People often turn on the radio or television news only to hear stories about murders, kidnappings, or elaborate white collar crimes and think that this popular representation in the media means that these crimes are the most prevalent in the U.S. But in actuality, such crimes are really not all that common; they simply attract the most attention due to their severity. The most common crimes in America are often much less newsworthy.
Simple cases of larceny and theft make up the bulk of the crimes that are reported to police within the United States. These offenses can range from stealing items of value as little as $5-$100 dollars to higher-priced items valued all the way up to several thousands of dollars. While high-profile thefts may make the news, its usually the smaller crimes that make up the bulk of work for criminal defense attorneys and prosecutors.
Burglary is another common crime in America. Many often confuse theft with burglary, thinking that they are the same thing. Theft is the taking of an item of value without another’s permission, while burglary describes the unlawful entrance into another’s home or onto his or her property with the intent of committing a crime. The intended crime does not need to take place, however, for one to be charged with burglary.
Aggravated assault also ranks among the most-reported crimes in the U.S. Assault by itself is defined as a physical attack of varying degrees. It is considered to be an aggravated assault when there are aggravating factors that seemingly make the assault worse. For example, assaulting a neighbor or coworker while brandishing a weapon or during the commission of another crime might qualify as aggravated assault.

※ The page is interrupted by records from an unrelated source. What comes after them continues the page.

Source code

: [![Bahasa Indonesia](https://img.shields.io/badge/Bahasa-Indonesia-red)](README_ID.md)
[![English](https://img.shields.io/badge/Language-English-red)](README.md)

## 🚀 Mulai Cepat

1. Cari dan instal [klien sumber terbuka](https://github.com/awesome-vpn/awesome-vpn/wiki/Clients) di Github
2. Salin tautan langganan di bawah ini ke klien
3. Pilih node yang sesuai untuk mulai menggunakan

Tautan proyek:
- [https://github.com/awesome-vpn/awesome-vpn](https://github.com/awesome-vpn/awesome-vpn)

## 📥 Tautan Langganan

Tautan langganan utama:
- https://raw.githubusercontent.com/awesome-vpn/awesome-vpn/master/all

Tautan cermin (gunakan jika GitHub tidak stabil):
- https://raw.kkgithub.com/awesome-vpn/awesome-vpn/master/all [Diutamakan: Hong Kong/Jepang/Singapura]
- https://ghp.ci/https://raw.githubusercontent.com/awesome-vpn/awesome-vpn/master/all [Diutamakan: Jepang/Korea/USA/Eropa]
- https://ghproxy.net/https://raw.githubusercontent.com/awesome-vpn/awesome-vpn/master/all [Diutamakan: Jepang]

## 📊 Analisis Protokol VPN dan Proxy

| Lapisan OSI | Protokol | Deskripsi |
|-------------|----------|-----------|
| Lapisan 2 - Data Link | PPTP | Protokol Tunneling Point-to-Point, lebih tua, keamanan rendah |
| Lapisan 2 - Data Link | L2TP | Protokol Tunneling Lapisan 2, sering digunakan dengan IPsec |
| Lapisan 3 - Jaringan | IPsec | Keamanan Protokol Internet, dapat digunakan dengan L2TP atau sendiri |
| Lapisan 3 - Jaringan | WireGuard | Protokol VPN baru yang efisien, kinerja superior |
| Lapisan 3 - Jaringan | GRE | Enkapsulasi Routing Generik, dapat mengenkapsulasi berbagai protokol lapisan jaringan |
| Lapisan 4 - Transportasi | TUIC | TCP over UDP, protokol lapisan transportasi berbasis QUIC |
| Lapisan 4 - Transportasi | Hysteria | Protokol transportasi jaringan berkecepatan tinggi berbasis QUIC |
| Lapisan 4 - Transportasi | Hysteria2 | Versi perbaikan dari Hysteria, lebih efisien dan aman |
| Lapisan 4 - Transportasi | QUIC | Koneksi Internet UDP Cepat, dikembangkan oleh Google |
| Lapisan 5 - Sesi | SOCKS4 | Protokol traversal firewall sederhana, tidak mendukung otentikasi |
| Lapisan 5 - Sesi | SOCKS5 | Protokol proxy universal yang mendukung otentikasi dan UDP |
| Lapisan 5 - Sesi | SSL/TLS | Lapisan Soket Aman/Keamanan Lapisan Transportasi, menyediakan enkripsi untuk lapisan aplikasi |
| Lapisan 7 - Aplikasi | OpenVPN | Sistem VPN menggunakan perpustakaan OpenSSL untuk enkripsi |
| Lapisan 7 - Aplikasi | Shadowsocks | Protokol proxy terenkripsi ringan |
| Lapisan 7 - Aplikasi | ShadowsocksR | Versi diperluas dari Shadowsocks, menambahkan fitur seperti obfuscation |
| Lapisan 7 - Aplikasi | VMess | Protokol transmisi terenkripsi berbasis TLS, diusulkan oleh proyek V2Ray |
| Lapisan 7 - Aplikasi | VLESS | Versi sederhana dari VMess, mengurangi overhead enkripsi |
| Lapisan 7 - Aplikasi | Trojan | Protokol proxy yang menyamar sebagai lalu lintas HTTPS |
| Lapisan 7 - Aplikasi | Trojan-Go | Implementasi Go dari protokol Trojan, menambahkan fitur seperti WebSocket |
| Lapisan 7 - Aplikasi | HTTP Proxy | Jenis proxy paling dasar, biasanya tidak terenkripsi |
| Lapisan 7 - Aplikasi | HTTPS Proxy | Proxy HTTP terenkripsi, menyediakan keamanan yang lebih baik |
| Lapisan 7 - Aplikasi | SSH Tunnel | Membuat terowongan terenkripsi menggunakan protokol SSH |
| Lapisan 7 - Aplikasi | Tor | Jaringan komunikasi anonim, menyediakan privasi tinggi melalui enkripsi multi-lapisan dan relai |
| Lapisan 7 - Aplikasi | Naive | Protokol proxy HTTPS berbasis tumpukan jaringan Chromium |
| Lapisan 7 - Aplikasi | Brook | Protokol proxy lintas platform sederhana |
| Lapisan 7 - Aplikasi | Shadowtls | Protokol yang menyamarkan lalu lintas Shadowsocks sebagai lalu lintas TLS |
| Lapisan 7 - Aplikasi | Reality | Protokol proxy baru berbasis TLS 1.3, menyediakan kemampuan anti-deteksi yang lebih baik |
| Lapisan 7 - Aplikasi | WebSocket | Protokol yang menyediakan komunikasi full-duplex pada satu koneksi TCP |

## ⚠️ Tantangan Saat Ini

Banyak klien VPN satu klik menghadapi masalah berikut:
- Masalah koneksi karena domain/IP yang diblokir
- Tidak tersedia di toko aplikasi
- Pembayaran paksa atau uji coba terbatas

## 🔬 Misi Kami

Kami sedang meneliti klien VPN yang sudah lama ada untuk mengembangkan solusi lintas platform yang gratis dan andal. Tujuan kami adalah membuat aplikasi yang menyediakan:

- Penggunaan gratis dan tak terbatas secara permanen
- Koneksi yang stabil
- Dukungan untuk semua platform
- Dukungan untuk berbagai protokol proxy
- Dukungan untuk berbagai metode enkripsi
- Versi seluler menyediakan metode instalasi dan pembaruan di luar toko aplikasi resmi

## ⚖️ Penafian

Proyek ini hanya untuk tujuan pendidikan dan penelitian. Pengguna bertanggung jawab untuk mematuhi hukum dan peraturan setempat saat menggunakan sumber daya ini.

While the most common crimes may not get as much media coverage as other crimes, that doesn’t mean that a person charged with one of them should not consider his or her situation to be serious. A criminal conviction of any kind can have a dramatic impact on one’s reputation, career, and personal relationships. Thus, fighting for the most favorable outcome for the accused’s case (even if that doesn’t mean an acquittal) is always recommended.